**The problem**
Find and copy each line of the data that includes "tipo".
□ □ □ □
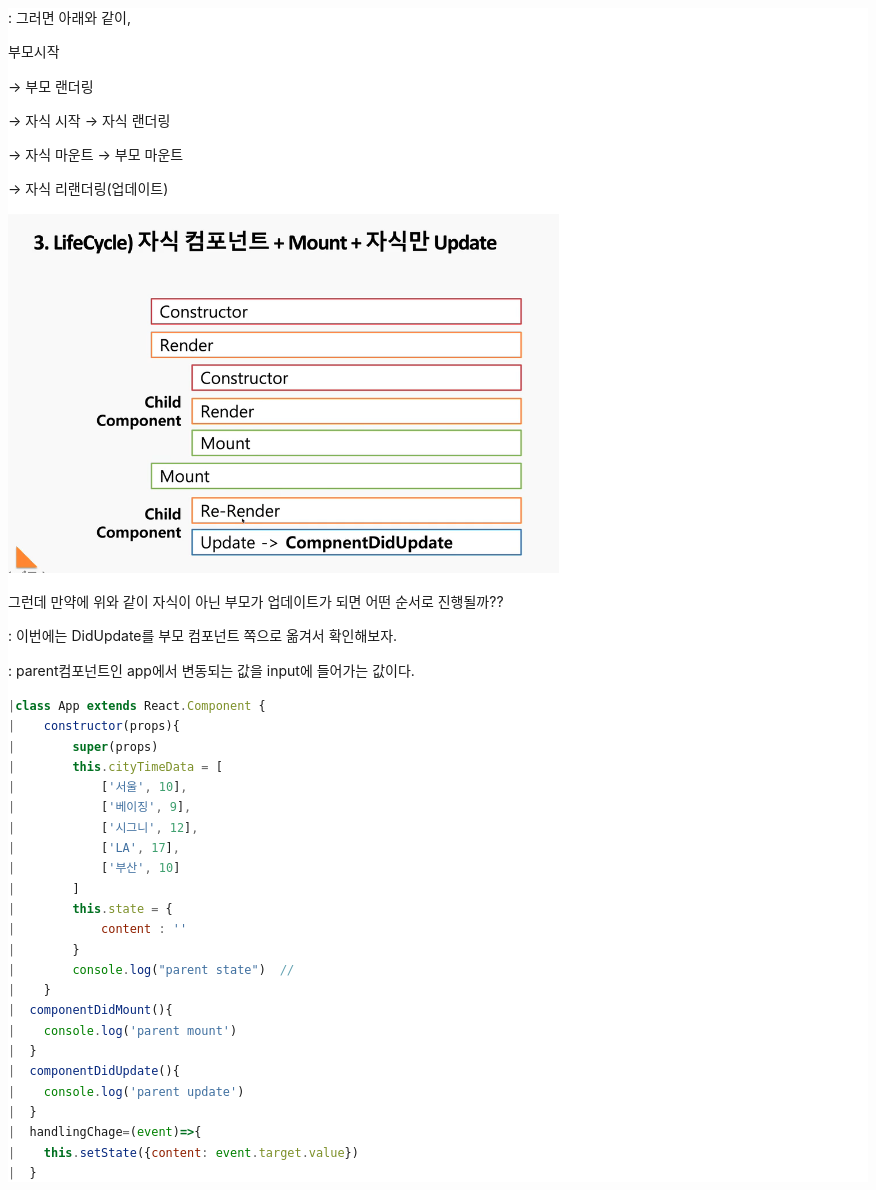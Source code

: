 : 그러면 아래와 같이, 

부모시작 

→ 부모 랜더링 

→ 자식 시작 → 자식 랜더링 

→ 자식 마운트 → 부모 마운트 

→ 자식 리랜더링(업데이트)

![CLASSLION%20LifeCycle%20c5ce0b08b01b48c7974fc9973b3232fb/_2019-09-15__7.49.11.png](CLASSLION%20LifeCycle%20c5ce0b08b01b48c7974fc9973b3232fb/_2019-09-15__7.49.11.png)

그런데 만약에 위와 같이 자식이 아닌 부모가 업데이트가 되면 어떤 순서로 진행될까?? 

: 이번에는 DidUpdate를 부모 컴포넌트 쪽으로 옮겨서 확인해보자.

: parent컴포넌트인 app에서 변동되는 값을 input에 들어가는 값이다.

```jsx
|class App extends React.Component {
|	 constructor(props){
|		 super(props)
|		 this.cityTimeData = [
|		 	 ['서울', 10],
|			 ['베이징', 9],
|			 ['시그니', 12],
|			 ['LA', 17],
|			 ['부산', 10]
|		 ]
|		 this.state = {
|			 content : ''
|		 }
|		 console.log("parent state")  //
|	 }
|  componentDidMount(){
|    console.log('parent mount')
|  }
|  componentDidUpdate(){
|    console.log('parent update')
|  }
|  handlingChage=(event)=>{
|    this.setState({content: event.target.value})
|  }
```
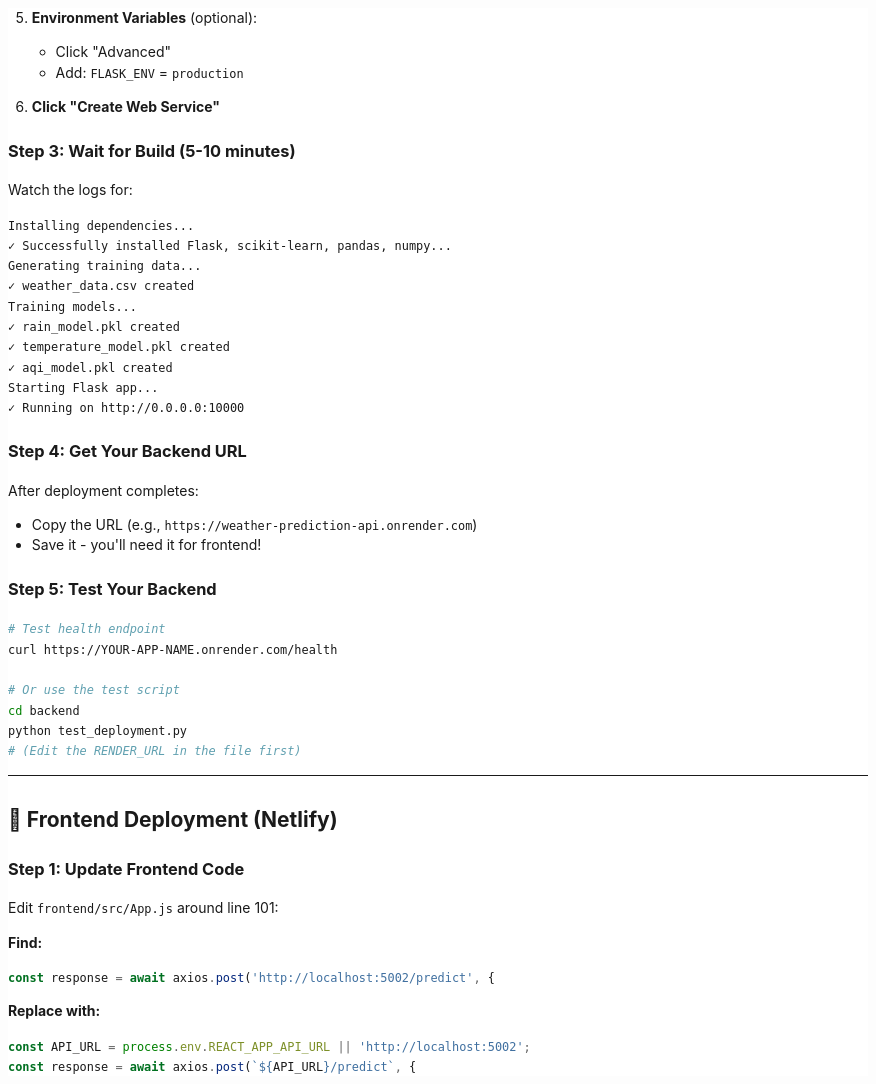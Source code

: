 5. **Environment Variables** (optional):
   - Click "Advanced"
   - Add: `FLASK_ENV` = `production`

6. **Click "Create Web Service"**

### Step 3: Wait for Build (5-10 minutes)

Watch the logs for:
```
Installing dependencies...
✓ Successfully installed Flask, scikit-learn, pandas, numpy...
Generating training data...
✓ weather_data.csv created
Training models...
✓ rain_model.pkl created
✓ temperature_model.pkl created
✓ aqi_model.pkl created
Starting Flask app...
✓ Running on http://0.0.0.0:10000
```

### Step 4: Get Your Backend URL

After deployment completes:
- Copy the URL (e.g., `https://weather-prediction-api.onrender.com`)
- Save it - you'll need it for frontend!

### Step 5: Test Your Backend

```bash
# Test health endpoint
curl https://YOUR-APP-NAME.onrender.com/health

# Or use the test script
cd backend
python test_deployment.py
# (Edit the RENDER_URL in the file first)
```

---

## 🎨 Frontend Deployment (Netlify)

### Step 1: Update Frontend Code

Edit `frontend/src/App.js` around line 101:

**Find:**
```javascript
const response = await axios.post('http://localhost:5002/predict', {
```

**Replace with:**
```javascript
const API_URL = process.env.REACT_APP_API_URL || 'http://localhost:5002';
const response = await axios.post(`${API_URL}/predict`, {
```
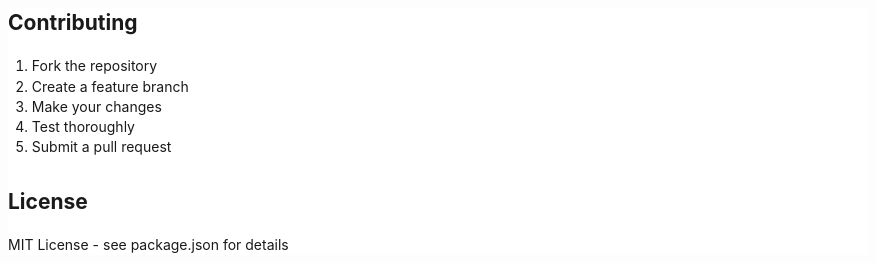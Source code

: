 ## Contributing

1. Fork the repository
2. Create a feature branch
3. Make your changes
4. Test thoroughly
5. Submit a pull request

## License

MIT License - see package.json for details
□ □ □ □
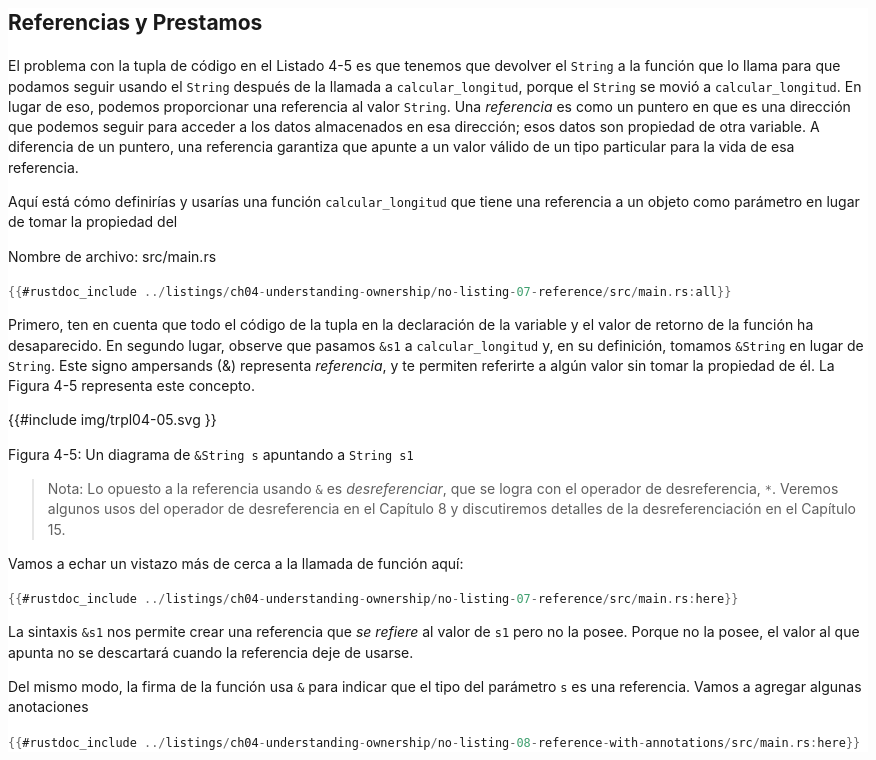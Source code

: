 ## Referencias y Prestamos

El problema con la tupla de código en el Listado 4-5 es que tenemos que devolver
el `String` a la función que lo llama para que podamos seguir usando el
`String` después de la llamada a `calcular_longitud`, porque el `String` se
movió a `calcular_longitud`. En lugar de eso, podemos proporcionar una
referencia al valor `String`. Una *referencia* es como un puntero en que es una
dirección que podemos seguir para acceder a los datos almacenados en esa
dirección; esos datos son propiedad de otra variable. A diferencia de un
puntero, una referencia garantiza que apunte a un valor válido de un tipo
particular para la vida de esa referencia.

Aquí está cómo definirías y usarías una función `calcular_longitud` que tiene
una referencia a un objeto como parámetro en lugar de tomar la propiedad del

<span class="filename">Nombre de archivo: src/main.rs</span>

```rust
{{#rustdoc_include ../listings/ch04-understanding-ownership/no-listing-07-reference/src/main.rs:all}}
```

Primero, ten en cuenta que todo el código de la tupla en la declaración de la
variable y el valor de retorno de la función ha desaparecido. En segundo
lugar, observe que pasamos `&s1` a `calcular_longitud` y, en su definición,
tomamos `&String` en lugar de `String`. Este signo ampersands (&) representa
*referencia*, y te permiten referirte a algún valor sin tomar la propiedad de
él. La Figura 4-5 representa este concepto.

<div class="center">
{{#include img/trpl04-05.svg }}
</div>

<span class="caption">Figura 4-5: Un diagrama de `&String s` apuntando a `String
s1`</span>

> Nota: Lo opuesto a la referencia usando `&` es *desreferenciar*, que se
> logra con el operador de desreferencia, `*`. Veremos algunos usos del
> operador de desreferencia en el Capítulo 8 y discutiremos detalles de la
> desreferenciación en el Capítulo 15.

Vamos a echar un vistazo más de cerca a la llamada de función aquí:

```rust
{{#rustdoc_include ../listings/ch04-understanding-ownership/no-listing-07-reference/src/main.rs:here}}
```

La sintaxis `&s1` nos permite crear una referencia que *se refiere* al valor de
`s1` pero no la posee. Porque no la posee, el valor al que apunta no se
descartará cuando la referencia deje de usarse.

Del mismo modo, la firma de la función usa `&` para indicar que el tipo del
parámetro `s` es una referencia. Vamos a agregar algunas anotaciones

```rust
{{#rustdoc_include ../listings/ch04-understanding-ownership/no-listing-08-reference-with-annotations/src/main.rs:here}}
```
□ □ □ □
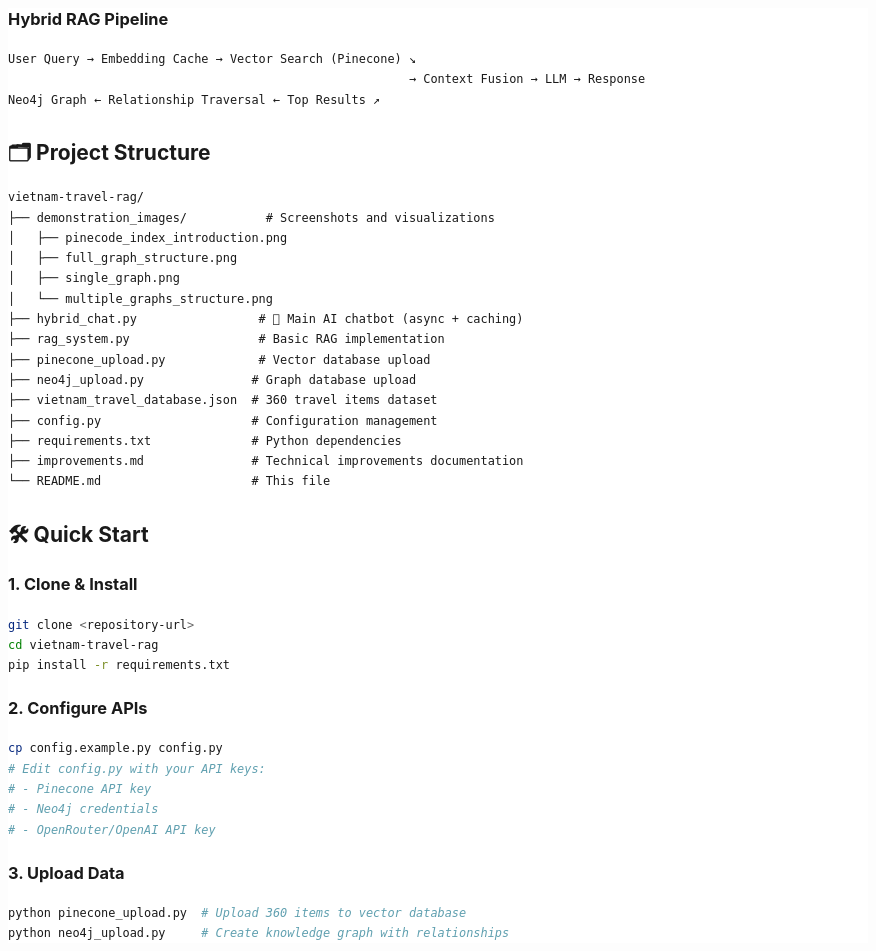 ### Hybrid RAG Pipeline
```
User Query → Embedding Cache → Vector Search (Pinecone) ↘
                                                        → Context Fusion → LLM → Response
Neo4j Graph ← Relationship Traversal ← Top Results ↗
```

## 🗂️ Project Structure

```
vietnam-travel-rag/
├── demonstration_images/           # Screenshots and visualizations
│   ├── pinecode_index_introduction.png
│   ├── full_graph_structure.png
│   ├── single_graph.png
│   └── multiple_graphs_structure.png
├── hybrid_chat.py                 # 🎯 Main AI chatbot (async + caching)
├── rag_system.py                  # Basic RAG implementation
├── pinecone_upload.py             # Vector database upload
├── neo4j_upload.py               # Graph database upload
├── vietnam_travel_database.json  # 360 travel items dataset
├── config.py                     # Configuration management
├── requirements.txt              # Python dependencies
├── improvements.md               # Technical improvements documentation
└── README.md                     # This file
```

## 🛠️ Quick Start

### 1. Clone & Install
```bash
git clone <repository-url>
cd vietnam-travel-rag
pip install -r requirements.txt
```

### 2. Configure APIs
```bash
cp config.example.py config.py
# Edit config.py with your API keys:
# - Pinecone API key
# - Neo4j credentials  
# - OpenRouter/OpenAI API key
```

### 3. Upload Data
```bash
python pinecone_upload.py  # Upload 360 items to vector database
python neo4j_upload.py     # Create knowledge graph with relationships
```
□ □ □ □
**Solution to the exercise**
puntero, una referencia garantiza que apunte a un valor válido de un tipo
Del mismo modo, la firma de la función usa `&` para indicar que el tipo del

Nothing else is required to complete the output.